화학공학소재연구정보센터
Biomacromolecules, Vol.7, No.4, 1042-1048, 2006
Influence of PEG endgroup and molecular weight on its reactivity for lipase-catalyzed polyester synthesis
Polycondensations were performed at 70 degrees C in bulk using physically immobilized lipase B from Candida antaratica (CAL-B) as catalyst. Study of copolymerizations between sebacic acid and PEG diols of differing M,, values (200, 400, 600, 1000, 2000, and 10 000) showed that PEG 400 and 600 were most reactive (DPavg up to about 6). Increasing the PEG diol chain length from 600 to 1000, 2000, and 10 000 resulted in large decreases in copolymer DPavg values.
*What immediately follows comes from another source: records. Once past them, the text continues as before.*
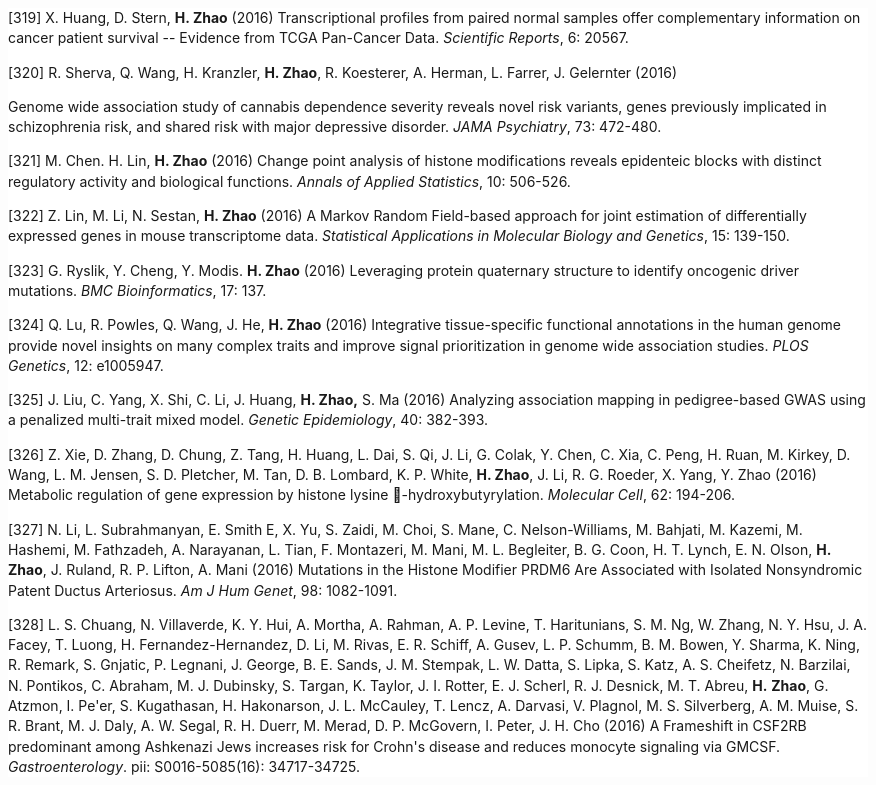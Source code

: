 \[319\] X. Huang, D. Stern, **H. Zhao** (2016) Transcriptional profiles
from paired normal samples offer complementary information on cancer
patient survival -- Evidence from TCGA Pan-Cancer Data. *Scientific
Reports*, 6: 20567.

\[320\] R. Sherva, Q. Wang, H. Kranzler, **H. Zhao**, R. Koesterer, A.
Herman, L. Farrer, J. Gelernter (2016)

Genome wide association study of cannabis dependence severity reveals
novel risk variants, genes previously implicated in schizophrenia risk,
and shared risk with major depressive disorder. *JAMA Psychiatry*, 73:
472-480.

\[321\] M. Chen. H. Lin, **H. Zhao** (2016) Change point analysis of
histone modifications reveals epidenteic blocks with distinct regulatory
activity and biological functions. *Annals of Applied Statistics*, 10:
506-526.

\[322\] Z. Lin, M. Li, N. Sestan, **H. Zhao** (2016) A Markov Random
Field-based approach for joint estimation of differentially expressed
genes in mouse transcriptome data. *Statistical Applications in
Molecular Biology and Genetics*, 15: 139-150.

\[323\] G. Ryslik, Y. Cheng, Y. Modis. **H. Zhao** (2016) Leveraging
protein quaternary structure to identify oncogenic driver mutations.
*BMC Bioinformatics*, 17: 137.

\[324\] Q. Lu, R. Powles, Q. Wang, J. He, **H. Zhao** (2016) Integrative
tissue-specific functional annotations in the human genome provide novel
insights on many complex traits and improve signal prioritization in
genome wide association studies. *PLOS Genetics*, 12: e1005947.

\[325\] J. Liu, C. Yang, X. Shi, C. Li, J. Huang, **H. Zhao,** S. Ma
(2016) Analyzing association mapping in pedigree-based GWAS using a
penalized multi-trait mixed model. *Genetic Epidemiology*, 40: 382-393.

\[326\] Z. Xie, D. Zhang, D. Chung, Z. Tang, H. Huang, L. Dai, S. Qi, J.
Li, G. Colak, Y. Chen, C. Xia, C. Peng, H. Ruan, M. Kirkey, D. Wang, L.
M. Jensen, S. D. Pletcher, M. Tan, D. B. Lombard, K. P. White, **H.
Zhao**, J. Li, R. G. Roeder, X. Yang, Y. Zhao (2016) Metabolic
regulation of gene expression by histone lysine -hydroxybutyrylation.
*Molecular Cell*, 62: 194-206.

\[327\] N. Li, L. Subrahmanyan, E. Smith E, X. Yu, S. Zaidi, M. Choi, S.
Mane, C. Nelson-Williams, M. Bahjati, M. Kazemi, M. Hashemi, M.
Fathzadeh, A. Narayanan, L. Tian, F. Montazeri, M. Mani, M. L.
Begleiter, B. G. Coon, H. T. Lynch, E. N. Olson, **H. Zhao**, J. Ruland,
R. P. Lifton, A. Mani (2016) Mutations in the Histone Modifier PRDM6 Are
Associated with Isolated Nonsyndromic Patent Ductus Arteriosus. *Am J
Hum Genet*, 98: 1082-1091.

\[328\] L. S. Chuang, N. Villaverde, K. Y. Hui, A. Mortha, A. Rahman, A.
P. Levine, T. Haritunians, S. M. Ng, W. Zhang, N. Y. Hsu, J. A. Facey,
T. Luong, H. Fernandez-Hernandez, D. Li, M. Rivas, E. R. Schiff, A.
Gusev, L. P. Schumm, B. M. Bowen, Y. Sharma, K. Ning, R. Remark, S.
Gnjatic, P. Legnani, J. George, B. E. Sands, J. M. Stempak, L. W. Datta,
S. Lipka, S. Katz, A. S. Cheifetz, N. Barzilai, N. Pontikos, C. Abraham,
M. J. Dubinsky, S. Targan, K. Taylor, J. I. Rotter, E. J. Scherl, R. J.
Desnick, M. T. Abreu, **H.** **Zhao**, G. Atzmon, I. Pe'er, S.
Kugathasan, H. Hakonarson, J. L. McCauley, T. Lencz, A. Darvasi, V.
Plagnol, M. S. Silverberg, A. M. Muise, S. R. Brant, M. J. Daly, A. W.
Segal, R. H. Duerr, M. Merad, D. P. McGovern, I. Peter, J. H. Cho (2016)
A Frameshift in CSF2RB predominant among Ashkenazi Jews increases risk
for Crohn's disease and reduces monocyte signaling via GMCSF.
*Gastroenterology*. pii: S0016-5085(16): 34717-34725.
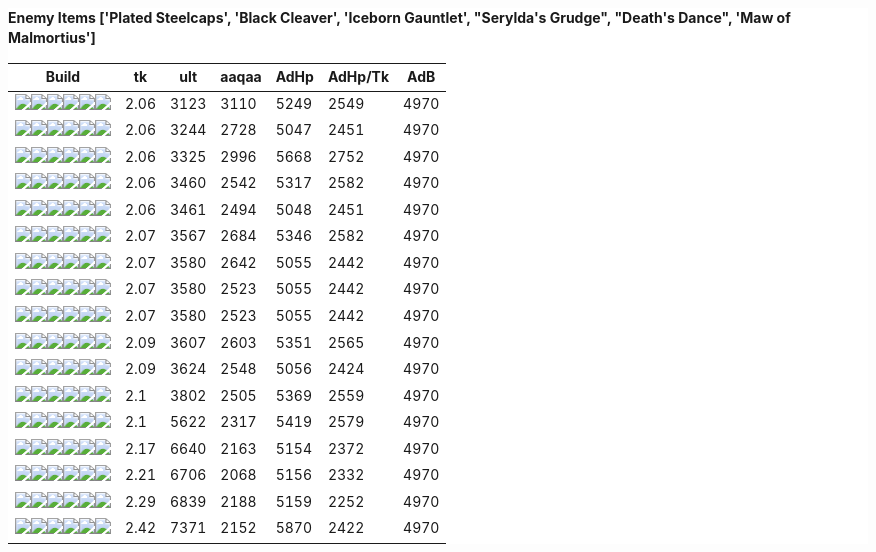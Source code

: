 
**Enemy Items ['Plated Steelcaps', 'Black Cleaver', 'Iceborn Gauntlet', "Serylda's Grudge", "Death's Dance", 'Maw of Malmortius']**




Build | tk | ult | aaqaa | AdHp | AdHp/Tk | AdB
-|-|-|-|-|-|-
![](/item/6672.png)![](/item/3124.png)![](/item/3153.png)![](/item/3036.png)![](/item/3091.png)![](/item/3094.png)|2.06|3123|3110|5249|2549|4970
![](/item/6672.png)![](/item/3124.png)![](/item/3091.png)![](/item/3036.png)![](/item/3094.png)![](/item/3095.png)|2.06|3244|2728|5047|2451|4970
![](/item/6672.png)![](/item/3124.png)![](/item/3153.png)![](/item/3036.png)![](/item/3072.png)![](/item/3085.png)|2.06|3325|2996|5668|2752|4970
![](/item/6672.png)![](/item/3124.png)![](/item/3094.png)![](/item/3072.png)![](/item/3036.png)![](/item/3115.png)|2.06|3460|2542|5317|2582|4970
![](/item/6672.png)![](/item/3124.png)![](/item/3094.png)![](/item/3036.png)![](/item/3115.png)![](/item/6676.png)|2.06|3461|2494|5048|2451|4970
![](/item/6672.png)![](/item/3124.png)![](/item/3091.png)![](/item/3036.png)![](/item/3072.png)![](/item/3094.png)|2.07|3567|2684|5346|2582|4970
![](/item/6672.png)![](/item/3124.png)![](/item/3091.png)![](/item/3036.png)![](/item/3094.png)![](/item/6676.png)|2.07|3580|2642|5055|2442|4970
![](/item/6672.png)![](/item/3124.png)![](/item/3091.png)![](/item/3036.png)![](/item/3094.png)![](/item/6693.png)|2.07|3580|2523|5055|2442|4970
![](/item/6672.png)![](/item/3124.png)![](/item/3091.png)![](/item/3036.png)![](/item/3094.png)![](/item/6696.png)|2.07|3580|2523|5055|2442|4970
![](/item/6672.png)![](/item/3124.png)![](/item/3046.png)![](/item/3036.png)![](/item/3072.png)![](/item/3095.png)|2.09|3607|2603|5351|2565|4970
![](/item/6672.png)![](/item/3124.png)![](/item/3046.png)![](/item/3036.png)![](/item/3095.png)![](/item/6676.png)|2.09|3624|2548|5056|2424|4970
![](/item/6672.png)![](/item/3124.png)![](/item/3036.png)![](/item/3085.png)![](/item/3072.png)![](/item/6676.png)|2.1|3802|2505|5369|2559|4970
![](/item/3142.png)![](/item/3036.png)![](/item/3095.png)![](/item/3153.png)![](/item/6693.png)![](/item/6696.png)|2.1|5622|2317|5419|2579|4970
![](/item/3142.png)![](/item/3036.png)![](/item/6676.png)![](/item/6693.png)![](/item/6672.png)![](/item/6696.png)|2.17|6640|2163|5154|2372|4970
![](/item/3142.png)![](/item/3036.png)![](/item/6676.png)![](/item/6693.png)![](/item/3087.png)![](/item/6696.png)|2.21|6706|2068|5156|2332|4970
![](/item/3142.png)![](/item/3036.png)![](/item/6676.png)![](/item/3095.png)![](/item/6693.png)![](/item/6696.png)|2.29|6839|2188|5159|2252|4970
![](/item/3142.png)![](/item/3036.png)![](/item/6676.png)![](/item/6693.png)![](/item/3072.png)![](/item/6696.png)|2.42|7371|2152|5870|2422|4970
PEG200 diacids (i.e., HOOC-(CH2)(x)-O-(CH2CH2O)(n)-(CH2)(x)-COOH) were successfully synthesized where x was 1, 4, 5, 7, 9, and 11. Study of copolymerizations of these diacids with 1,8-octanediol showed that, by introduction of a five-carbon methylene spacer (x = 5), remarkable increases in the reactivity of PEG200 diacids were achieved. In addition, introduction of this spacer was also effective for increasing the reactivity of PEG diacids of higher molecular weight (i.e., PEG400, 600, and 1000). This work verified the hypothesis that, by conversion of PEG chain ends to structures more closely resembling fatty acids, modified PEG building blocks are obtained that are better recognized as substrates by CAL-B during condensation reactions.